Start of Block
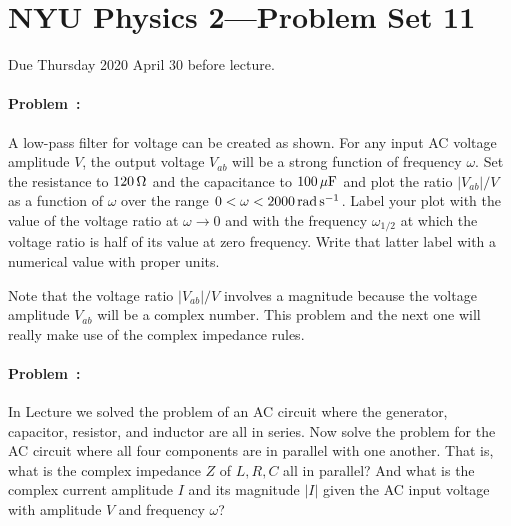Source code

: \documentclass[12pt]{article}
\begin{document}
\section*{NYU Physics 2---Problem Set 11}

Due Thursday 2020 April 30 before lecture.

\paragraph{Problem~\theproblem:}%
A low-pass filter for voltage can be created as shown.
For any input AC voltage amplitude $V$,
the output voltage $V_{ab}$ will be a strong function of frequency $\omega$.
Set the resistance to $120\,\ohm$ and the capacitance to $100\,\muF$
and plot the ratio $|V_{ab}|/V$ as a function of
$\omega$ over the range $0<\omega<2000\,\radps$.
Label your plot with the value of the voltage ratio at $\omega\rightarrow 0$ and
with the frequency $\omega_{1/2}$ at which the voltage ratio is half of its
value at zero frequency. Write that latter label with a numerical value with proper
units.

Note that the voltage ratio $|V_{ab}|/V$ involves a magnitude because the
voltage amplitude $V_{ab}$ will be a complex number. This problem and the
next one will really make use of the complex impedance rules.

\paragraph{Problem~\theproblem:}%
In Lecture we solved the problem of an AC circuit where the generator,
capacitor, resistor, and inductor are all in series.
Now solve the problem for the AC circuit where all four components are
in parallel with one another.
That is, what is the complex impedance $Z$ of $L, R, C$ all in parallel?
And what is the complex current amplitude $I$
and its magnitude $|I|$ given the AC input voltage
with amplitude $V$ and frequency $\omega$?
\end{document}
End of Block
Exercise goal: No line before the one containing "Now solve the" belongs in the answer; give again exactly that line and all lines after it through the end of the data.

Worked solution:
Now solve the problem for the AC circuit where all four components are
in parallel with one another.
That is, what is the complex impedance $Z$ of $L, R, C$ all in parallel?
And what is the complex current amplitude $I$
and its magnitude $|I|$ given the AC input voltage
with amplitude $V$ and frequency $\omega$?
\end{document}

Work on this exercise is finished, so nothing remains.